Content starts
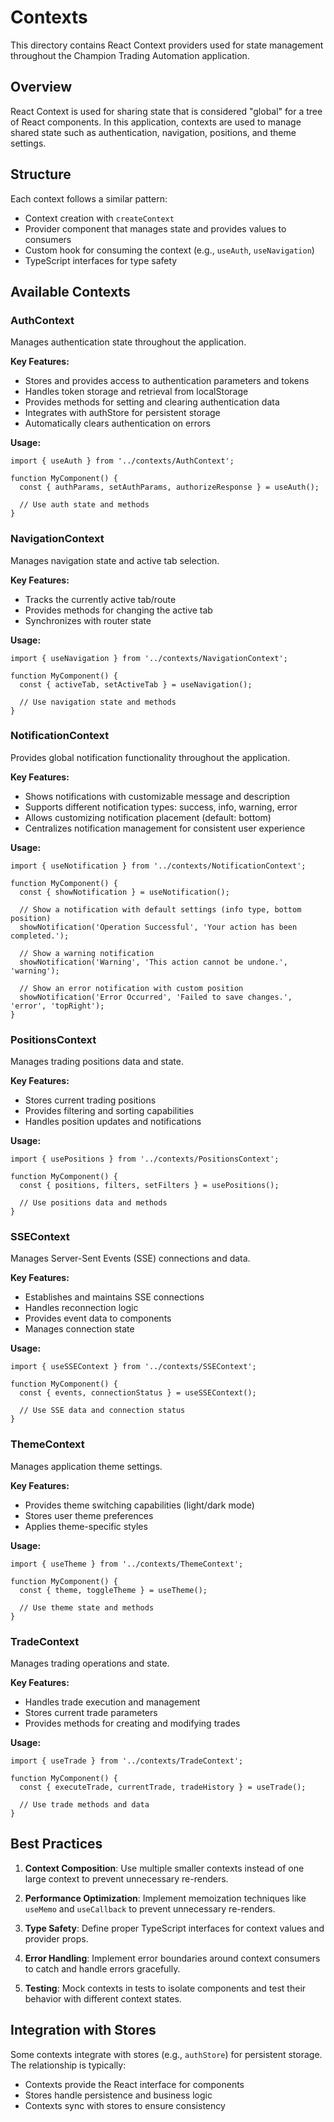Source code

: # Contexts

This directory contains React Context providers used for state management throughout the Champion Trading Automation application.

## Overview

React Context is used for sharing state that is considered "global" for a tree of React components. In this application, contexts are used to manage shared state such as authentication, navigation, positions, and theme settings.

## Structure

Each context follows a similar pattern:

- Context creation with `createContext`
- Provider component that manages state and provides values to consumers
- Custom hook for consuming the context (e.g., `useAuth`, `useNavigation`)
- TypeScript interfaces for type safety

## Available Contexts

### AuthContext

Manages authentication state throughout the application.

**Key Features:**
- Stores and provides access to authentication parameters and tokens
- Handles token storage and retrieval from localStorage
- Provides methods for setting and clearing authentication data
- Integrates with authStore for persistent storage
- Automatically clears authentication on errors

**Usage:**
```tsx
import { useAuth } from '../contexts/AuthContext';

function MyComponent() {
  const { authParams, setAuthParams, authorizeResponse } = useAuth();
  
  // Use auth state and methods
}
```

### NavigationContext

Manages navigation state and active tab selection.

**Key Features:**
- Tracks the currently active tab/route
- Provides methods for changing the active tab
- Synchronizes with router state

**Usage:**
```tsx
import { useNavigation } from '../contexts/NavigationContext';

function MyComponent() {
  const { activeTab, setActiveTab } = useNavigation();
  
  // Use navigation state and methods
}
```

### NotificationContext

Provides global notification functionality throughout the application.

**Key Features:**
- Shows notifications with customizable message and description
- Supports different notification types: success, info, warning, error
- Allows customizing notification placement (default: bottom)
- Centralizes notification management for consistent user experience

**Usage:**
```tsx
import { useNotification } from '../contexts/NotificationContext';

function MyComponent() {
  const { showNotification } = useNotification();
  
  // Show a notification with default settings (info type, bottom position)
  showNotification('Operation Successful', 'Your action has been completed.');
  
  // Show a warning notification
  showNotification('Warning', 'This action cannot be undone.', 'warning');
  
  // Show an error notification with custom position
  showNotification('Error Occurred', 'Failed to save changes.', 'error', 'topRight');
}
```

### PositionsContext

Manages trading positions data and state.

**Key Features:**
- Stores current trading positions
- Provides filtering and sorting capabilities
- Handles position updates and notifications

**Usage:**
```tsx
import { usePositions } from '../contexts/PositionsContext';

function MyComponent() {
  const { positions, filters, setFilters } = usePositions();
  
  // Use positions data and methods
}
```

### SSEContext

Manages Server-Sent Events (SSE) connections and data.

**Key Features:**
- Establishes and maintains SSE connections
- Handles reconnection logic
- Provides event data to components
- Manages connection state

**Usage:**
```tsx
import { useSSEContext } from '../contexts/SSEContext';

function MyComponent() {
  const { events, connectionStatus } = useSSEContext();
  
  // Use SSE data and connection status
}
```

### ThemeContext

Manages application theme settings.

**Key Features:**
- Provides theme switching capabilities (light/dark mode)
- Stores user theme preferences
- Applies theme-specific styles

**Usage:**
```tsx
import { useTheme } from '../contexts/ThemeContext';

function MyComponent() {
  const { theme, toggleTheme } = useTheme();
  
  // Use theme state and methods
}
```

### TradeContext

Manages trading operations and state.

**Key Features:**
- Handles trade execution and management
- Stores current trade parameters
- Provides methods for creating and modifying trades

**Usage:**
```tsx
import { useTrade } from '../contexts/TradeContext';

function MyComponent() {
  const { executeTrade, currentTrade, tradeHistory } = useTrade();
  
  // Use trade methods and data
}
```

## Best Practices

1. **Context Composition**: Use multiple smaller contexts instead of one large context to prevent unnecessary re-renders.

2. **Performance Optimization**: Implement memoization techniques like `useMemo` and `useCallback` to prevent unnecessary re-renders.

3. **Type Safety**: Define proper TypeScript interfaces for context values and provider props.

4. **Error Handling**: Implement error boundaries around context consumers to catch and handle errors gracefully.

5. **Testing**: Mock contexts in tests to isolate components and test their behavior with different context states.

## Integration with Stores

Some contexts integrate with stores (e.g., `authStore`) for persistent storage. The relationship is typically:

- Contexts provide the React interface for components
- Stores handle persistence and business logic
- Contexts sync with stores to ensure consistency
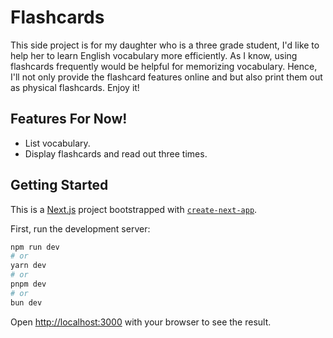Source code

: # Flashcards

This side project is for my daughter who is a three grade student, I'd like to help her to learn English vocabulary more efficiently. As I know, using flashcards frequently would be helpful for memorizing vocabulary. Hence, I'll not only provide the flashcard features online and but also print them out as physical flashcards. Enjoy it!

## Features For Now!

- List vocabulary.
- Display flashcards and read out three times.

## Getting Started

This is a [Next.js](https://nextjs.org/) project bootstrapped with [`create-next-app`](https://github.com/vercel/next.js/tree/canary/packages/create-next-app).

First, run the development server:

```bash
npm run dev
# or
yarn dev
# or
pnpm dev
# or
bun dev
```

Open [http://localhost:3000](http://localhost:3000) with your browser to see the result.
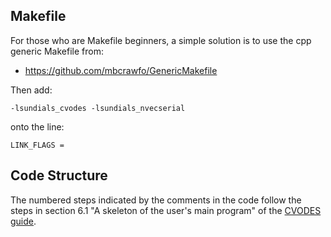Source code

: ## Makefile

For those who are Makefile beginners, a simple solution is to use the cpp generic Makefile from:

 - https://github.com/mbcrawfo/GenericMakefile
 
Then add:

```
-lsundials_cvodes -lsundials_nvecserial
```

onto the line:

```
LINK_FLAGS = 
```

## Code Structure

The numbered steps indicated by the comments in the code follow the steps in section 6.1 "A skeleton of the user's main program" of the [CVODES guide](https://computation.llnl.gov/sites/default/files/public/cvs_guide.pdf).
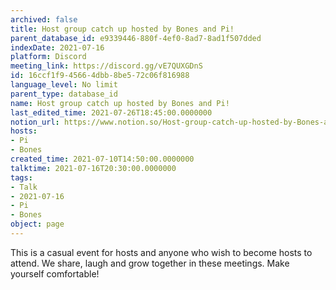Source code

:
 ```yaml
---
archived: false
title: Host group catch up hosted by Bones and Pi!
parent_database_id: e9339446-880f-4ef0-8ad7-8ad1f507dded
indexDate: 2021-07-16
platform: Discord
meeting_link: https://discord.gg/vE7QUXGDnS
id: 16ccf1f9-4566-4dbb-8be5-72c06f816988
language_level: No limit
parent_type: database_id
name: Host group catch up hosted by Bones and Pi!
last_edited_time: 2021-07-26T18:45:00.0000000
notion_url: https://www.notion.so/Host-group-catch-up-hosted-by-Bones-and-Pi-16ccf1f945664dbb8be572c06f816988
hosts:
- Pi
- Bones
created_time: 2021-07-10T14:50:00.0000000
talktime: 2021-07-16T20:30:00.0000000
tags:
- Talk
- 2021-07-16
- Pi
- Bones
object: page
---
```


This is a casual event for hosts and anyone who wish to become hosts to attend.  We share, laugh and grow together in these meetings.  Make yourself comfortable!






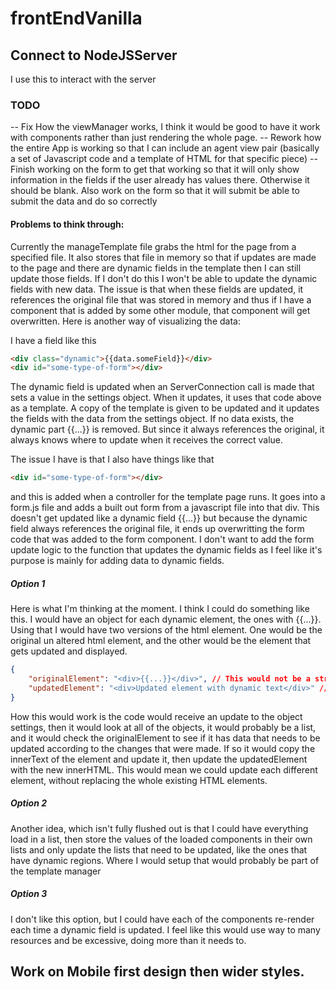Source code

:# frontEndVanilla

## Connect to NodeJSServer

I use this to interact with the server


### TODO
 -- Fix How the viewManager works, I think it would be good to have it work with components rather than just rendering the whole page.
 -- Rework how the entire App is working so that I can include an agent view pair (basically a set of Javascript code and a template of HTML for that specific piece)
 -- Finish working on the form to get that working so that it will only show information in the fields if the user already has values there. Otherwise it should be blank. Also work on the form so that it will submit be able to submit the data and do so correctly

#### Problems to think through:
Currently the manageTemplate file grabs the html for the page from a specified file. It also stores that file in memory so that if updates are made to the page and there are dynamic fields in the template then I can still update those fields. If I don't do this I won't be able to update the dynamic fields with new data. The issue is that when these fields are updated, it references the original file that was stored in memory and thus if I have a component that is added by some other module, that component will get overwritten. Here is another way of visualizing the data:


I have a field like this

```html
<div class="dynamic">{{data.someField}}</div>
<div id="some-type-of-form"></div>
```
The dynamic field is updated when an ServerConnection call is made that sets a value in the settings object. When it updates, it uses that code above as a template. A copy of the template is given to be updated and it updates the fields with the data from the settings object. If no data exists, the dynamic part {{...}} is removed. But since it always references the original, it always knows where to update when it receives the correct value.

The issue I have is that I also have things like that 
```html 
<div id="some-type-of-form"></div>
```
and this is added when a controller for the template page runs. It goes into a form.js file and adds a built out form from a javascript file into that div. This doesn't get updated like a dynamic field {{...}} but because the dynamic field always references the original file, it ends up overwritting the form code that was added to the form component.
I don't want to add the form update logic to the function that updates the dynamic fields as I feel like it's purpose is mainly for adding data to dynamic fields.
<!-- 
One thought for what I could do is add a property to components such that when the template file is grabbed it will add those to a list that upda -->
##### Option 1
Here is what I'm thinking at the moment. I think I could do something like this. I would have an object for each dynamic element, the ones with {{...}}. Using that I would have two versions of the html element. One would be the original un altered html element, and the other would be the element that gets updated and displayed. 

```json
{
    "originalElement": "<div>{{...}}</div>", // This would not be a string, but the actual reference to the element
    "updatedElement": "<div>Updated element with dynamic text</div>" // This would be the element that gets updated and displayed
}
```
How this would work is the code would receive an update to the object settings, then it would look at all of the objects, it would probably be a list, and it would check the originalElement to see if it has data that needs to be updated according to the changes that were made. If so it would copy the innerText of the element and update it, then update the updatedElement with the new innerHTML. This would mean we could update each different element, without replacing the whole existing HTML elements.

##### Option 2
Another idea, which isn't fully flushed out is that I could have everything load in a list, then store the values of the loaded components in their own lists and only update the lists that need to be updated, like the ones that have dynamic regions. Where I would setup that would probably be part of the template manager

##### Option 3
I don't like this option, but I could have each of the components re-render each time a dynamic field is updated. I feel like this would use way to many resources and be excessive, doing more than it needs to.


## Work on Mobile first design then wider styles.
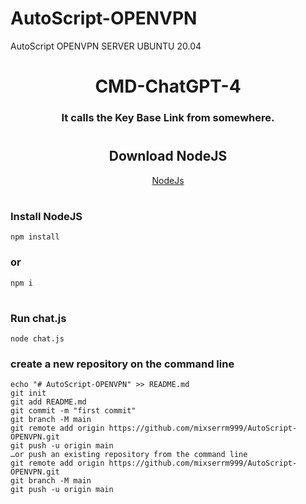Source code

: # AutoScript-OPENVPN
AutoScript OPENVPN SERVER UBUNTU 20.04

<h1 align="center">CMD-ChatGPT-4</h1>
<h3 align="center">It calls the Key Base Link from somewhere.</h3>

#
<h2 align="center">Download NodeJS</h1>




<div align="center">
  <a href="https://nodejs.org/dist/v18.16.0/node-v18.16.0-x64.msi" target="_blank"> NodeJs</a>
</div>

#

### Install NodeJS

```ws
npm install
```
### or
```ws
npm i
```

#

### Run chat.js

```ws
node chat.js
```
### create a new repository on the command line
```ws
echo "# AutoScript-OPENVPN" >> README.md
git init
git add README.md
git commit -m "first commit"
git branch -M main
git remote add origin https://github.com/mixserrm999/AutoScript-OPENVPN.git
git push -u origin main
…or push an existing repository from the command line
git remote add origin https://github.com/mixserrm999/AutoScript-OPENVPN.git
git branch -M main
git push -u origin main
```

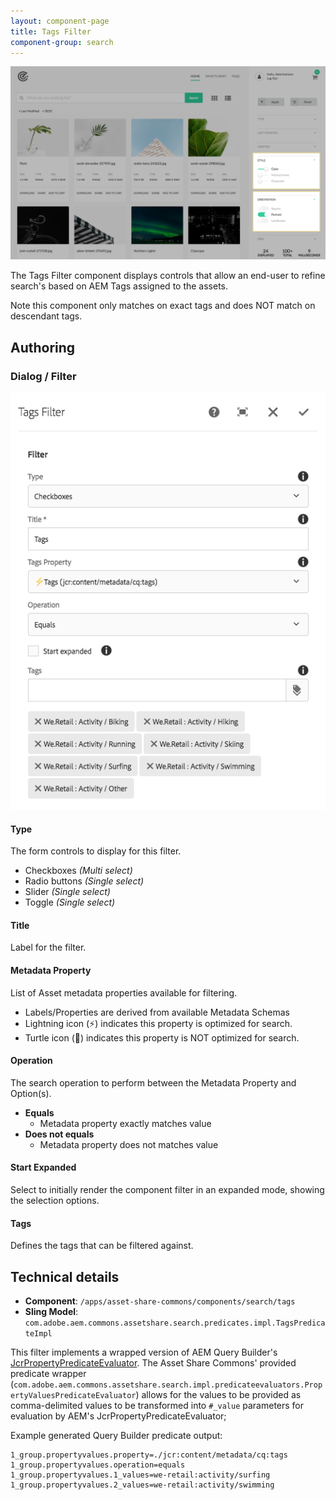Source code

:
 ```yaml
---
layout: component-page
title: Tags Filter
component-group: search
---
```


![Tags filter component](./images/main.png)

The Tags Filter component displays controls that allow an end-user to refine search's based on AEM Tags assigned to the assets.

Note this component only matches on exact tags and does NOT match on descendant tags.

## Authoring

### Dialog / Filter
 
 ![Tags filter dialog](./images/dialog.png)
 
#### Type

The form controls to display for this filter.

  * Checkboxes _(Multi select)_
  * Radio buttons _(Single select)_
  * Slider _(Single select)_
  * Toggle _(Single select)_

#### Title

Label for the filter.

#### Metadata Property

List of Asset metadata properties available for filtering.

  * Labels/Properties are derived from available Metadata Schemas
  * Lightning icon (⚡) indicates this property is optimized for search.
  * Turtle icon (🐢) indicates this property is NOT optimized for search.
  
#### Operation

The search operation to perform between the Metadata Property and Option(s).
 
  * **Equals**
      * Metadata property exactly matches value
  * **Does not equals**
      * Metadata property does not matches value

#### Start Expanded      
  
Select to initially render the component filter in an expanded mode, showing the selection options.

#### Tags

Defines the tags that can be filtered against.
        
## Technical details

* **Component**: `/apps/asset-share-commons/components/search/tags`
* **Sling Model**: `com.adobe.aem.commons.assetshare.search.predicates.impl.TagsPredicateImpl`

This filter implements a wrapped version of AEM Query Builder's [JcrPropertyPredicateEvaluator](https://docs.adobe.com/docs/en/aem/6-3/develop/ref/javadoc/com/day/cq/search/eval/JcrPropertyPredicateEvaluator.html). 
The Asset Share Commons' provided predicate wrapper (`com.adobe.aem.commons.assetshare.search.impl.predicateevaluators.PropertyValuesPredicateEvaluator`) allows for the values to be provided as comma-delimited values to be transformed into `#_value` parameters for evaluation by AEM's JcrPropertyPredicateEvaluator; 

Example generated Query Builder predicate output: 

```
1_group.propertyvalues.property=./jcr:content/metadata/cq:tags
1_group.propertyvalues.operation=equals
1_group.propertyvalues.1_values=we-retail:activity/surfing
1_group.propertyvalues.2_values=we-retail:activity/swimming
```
Content ends
■ **About this task**
A single figure is all that is needed: the number of lines above that contain the string "optimized".

■ **Result for this task**
2